Guardian Weekly

This is the story of the most dramatic 72 hours of their lives

THE PROBLEMS BEGAN WHEN LINDA WAS ABOUT 18 MONTHS OLD. For a year, she had lived in harmony with a Swedish couple and their three young children in Liberia. Hers had not been an easy start in life. As a baby, in 1984, she saw her family shot by poachers in the Liberian jungle. Adult chimpanzees are sometimes sold as food in bushmeat markets in central and west Africa, but the poachers knew that they could get a higher price by offering the baby chimpanzee to westerners as a pet.

They took Linda to the town of Yekepa, where there was a base for a US-Swedish mining company. The company’s director initially bought the baby chimpanzee, but it was soon decided that Linda, as she had now been named, would be happier growing up with other children. She was offered to another of the company’s employees, Bo Bengtsson, and his wife, Pia, who had three young sons. The Swedish couple looked into Linda’s light brown eyes and long, soulful face, and decided that they could offer the little chimp a better life as a member of their household.

When the town wasn’t being drenched in monsoon rains, Linda spent long hot days outside playing with the boys and other children in the gated community of 100 or so houses that made up the neighbourhood, climbing the tamarind tree behind the Bengtsson house. Although some of the neighbours found it a little tiresome that the energetic young chimpanzee enjoyed ripping up their flowerbeds, the Bengtssons loved Linda. Bo Bengtsson used to place her on the handlebars of his bike, and the two of them would go on rides along the Yah River. “It was very exciting for us, coming from up north, to take care of a chimpanzee baby,” Bo told me, “and it was fascinating to study her. The same eyes, the same hands with fingerprints. She was almost exactly as we are.”

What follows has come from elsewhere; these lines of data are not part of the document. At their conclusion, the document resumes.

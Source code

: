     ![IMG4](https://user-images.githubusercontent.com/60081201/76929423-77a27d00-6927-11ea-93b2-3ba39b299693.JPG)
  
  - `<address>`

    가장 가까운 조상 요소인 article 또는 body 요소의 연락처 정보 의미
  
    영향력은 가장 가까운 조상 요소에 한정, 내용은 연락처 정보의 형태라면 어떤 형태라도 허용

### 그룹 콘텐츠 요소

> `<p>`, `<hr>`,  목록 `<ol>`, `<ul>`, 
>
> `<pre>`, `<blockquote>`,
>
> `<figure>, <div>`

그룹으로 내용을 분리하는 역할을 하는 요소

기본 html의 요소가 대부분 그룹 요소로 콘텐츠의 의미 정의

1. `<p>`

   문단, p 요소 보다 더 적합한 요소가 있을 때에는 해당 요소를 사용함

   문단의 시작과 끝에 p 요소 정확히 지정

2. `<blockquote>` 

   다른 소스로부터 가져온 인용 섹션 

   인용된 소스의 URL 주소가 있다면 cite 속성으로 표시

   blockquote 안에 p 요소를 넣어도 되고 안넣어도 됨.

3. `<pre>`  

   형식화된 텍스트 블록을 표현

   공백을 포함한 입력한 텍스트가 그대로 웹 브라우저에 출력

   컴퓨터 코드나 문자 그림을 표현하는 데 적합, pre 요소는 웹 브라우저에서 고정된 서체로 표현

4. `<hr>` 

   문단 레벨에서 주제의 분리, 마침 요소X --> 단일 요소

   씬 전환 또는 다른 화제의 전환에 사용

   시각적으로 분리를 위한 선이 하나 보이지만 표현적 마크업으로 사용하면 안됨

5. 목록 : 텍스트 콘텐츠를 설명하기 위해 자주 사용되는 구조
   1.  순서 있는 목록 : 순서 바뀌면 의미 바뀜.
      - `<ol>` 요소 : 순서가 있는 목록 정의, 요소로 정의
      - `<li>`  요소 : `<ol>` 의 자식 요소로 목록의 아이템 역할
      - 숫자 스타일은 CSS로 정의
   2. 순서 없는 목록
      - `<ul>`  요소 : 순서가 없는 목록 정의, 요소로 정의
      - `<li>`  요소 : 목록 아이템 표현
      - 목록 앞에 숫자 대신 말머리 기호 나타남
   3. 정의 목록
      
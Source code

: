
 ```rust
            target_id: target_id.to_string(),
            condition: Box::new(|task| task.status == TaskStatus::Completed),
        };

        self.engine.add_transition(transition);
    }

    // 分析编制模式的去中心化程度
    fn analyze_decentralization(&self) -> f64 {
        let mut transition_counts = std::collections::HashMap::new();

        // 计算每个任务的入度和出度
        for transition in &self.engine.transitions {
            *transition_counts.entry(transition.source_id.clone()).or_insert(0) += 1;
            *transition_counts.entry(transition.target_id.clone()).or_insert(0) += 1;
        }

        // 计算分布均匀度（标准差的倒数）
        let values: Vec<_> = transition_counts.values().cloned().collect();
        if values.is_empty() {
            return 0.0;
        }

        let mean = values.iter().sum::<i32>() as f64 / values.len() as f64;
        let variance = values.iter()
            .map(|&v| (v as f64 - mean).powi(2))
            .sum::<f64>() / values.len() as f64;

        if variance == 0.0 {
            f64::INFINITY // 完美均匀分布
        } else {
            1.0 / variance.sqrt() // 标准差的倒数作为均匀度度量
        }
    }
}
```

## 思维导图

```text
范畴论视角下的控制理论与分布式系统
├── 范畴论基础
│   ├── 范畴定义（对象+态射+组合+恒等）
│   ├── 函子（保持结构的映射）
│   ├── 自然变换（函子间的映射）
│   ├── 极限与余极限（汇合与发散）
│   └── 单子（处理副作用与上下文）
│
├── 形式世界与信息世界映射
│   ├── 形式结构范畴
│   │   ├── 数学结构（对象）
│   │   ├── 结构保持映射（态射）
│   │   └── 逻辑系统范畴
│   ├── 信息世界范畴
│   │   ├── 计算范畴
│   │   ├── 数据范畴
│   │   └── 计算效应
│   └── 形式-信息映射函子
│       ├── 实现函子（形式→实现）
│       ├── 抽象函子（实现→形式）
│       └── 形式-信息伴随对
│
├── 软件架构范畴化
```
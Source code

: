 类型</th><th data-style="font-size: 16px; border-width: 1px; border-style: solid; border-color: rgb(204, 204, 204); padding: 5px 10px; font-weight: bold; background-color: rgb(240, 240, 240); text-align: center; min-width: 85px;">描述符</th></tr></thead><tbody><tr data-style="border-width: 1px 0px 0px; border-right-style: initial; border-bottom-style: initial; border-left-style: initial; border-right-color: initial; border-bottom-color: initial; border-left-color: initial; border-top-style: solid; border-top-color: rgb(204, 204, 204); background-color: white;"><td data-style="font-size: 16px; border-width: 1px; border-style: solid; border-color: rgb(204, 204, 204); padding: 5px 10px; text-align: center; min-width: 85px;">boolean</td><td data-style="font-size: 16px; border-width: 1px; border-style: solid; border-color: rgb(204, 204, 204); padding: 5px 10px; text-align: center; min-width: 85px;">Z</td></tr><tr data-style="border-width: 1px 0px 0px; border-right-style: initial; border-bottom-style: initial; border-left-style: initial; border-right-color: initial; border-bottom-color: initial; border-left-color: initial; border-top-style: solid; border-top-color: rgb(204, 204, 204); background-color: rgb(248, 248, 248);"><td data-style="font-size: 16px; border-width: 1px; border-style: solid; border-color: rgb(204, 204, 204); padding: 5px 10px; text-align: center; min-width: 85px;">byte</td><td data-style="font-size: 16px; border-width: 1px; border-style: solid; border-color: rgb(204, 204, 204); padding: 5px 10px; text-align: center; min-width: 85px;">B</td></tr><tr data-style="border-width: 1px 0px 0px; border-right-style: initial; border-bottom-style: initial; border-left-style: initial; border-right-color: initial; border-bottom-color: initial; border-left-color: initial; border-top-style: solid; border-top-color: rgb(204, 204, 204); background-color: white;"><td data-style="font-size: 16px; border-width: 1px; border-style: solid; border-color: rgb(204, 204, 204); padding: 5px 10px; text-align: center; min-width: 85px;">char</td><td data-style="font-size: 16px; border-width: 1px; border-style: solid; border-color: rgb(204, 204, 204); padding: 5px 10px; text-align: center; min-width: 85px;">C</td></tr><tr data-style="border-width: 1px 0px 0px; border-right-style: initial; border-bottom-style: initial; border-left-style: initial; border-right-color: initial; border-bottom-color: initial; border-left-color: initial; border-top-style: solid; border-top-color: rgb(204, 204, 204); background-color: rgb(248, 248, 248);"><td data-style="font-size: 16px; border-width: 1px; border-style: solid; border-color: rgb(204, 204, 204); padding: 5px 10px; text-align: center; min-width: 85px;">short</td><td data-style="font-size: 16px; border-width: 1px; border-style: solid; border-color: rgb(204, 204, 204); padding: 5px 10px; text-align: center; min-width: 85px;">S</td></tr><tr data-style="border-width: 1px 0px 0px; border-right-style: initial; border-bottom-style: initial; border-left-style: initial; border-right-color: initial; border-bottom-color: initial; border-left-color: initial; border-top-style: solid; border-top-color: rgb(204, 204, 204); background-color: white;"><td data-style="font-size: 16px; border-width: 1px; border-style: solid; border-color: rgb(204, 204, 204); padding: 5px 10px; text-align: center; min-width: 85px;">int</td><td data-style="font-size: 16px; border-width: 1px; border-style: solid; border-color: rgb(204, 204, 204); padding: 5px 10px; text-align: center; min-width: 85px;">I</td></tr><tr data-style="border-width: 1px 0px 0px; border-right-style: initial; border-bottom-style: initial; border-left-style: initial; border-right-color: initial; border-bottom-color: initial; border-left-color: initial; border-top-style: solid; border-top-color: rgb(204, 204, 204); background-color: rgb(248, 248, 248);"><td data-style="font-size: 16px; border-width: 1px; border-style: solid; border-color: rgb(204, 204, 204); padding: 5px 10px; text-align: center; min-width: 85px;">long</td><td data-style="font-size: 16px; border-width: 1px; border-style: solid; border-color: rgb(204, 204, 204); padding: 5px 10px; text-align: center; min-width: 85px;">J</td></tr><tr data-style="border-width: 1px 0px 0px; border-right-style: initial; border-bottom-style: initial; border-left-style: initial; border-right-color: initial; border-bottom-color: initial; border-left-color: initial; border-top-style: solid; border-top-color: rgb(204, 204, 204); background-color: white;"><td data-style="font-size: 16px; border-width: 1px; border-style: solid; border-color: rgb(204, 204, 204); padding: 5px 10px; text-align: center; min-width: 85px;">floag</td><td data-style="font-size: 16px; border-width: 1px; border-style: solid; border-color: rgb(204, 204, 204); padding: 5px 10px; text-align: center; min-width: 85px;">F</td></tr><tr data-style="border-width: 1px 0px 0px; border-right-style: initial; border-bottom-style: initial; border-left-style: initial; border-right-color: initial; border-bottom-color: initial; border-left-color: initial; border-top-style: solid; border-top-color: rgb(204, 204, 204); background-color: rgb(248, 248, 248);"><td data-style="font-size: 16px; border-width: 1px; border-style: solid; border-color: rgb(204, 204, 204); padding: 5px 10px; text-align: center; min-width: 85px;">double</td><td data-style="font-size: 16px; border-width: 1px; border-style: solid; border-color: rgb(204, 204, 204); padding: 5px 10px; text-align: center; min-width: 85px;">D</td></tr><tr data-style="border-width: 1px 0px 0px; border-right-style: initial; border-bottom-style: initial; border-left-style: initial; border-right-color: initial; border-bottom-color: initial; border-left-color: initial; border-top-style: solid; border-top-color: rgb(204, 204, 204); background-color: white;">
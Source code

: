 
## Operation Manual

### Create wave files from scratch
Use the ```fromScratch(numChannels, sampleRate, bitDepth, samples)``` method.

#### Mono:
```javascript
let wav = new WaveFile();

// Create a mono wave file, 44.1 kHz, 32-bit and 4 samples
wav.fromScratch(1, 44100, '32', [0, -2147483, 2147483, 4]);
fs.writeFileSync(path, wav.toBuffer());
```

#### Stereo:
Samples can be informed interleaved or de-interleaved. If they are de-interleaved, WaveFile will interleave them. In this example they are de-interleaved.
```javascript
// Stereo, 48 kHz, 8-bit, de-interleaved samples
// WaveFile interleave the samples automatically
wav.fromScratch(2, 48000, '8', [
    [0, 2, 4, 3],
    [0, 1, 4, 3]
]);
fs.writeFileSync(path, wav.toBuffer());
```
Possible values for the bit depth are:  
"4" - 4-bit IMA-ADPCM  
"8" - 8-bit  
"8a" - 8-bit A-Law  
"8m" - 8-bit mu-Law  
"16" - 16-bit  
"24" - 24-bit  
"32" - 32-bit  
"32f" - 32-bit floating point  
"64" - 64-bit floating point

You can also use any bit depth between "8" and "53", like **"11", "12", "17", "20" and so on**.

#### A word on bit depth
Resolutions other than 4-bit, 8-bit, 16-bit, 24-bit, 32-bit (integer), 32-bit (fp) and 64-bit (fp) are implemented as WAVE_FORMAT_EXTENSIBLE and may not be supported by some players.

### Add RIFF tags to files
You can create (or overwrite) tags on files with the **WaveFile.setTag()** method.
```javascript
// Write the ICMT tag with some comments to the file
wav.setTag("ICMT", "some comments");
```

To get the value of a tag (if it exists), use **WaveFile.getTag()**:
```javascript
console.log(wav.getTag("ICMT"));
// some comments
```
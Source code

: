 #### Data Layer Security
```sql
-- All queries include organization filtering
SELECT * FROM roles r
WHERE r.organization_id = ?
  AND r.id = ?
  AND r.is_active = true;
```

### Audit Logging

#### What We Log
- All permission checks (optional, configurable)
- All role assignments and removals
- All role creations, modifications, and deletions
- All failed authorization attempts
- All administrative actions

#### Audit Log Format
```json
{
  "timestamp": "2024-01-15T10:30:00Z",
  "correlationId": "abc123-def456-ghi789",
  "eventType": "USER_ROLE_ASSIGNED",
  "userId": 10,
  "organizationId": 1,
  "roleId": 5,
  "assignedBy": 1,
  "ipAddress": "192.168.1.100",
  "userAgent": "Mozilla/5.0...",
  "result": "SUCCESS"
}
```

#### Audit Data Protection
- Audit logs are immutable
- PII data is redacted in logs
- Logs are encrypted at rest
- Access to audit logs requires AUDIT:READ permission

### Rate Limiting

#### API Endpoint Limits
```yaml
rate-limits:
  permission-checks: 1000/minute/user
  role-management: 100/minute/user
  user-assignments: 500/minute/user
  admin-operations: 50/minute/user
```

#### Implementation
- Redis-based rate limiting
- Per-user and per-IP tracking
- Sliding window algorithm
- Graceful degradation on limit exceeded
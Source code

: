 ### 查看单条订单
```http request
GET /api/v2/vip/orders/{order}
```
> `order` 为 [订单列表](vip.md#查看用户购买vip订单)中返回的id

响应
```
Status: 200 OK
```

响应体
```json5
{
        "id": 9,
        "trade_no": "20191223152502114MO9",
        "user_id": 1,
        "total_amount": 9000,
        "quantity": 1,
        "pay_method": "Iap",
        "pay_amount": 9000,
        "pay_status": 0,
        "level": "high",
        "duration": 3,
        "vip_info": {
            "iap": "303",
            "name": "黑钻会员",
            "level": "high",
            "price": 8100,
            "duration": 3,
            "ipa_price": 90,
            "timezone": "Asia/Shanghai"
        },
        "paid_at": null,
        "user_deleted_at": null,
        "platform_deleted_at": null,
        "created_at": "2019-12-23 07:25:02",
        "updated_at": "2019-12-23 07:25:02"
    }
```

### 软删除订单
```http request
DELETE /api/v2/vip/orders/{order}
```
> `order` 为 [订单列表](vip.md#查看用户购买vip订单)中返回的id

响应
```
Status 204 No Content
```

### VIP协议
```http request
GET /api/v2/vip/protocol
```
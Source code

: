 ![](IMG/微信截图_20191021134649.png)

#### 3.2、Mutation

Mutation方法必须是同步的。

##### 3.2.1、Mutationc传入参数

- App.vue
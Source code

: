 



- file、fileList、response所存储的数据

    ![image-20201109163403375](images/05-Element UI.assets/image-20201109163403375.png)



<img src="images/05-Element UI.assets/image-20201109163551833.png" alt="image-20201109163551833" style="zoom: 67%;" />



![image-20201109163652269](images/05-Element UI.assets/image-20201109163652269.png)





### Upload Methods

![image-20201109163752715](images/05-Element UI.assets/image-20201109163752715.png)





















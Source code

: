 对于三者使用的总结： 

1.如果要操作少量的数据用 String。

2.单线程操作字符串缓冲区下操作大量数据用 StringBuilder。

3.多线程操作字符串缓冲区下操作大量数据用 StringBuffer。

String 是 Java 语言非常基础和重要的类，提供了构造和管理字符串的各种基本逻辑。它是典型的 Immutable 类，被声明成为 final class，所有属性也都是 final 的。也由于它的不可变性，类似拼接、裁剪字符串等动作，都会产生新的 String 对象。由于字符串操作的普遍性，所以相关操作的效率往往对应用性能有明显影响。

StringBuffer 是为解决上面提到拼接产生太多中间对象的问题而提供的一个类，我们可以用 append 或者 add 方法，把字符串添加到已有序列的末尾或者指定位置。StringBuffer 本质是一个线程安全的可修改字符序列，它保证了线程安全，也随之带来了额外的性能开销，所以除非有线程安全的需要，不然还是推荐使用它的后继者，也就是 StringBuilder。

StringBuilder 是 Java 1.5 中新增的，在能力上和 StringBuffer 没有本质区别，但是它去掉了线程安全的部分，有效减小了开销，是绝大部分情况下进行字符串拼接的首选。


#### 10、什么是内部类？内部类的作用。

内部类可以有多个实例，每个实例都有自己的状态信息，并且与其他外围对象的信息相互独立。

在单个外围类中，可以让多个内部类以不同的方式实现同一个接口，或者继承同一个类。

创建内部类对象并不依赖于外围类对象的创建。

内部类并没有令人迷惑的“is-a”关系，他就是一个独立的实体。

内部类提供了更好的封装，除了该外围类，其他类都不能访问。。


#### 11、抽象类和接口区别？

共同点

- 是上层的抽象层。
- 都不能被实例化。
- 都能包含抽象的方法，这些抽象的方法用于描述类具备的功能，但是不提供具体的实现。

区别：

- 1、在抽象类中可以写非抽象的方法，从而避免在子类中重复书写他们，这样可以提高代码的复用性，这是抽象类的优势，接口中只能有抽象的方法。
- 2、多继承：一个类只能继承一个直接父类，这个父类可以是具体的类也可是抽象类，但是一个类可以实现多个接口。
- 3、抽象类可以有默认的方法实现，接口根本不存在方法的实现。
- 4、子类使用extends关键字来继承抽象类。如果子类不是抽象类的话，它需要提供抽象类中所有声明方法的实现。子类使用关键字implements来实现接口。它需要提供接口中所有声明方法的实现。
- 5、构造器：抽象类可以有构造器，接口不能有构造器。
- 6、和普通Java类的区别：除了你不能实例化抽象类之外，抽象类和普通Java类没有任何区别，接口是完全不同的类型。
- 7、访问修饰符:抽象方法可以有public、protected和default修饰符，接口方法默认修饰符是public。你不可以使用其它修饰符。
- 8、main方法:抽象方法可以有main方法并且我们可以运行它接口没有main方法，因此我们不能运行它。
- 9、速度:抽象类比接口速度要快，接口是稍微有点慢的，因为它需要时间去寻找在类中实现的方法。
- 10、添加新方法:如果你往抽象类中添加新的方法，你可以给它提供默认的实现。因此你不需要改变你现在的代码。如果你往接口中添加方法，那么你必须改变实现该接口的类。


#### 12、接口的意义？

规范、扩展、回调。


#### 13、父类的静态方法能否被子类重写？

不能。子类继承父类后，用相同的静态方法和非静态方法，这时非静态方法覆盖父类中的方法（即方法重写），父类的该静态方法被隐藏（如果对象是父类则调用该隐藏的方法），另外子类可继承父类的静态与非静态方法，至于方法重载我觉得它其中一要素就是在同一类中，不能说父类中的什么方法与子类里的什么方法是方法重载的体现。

Linda was protective of her new siblings. She would try to defend the boys while they played with their human friends, pushing and wrestling the strangers with a little more intent. As the months passed, the Bengtssons grew conscious that Linda couldn’t stay with them. Adult chimpanzees are affectionate but they are also strong and unpredictable. The average chimpanzee is thought to be 50% stronger than a human of comparable body mass, and there are many accounts of pet chimps suddenly turning on people.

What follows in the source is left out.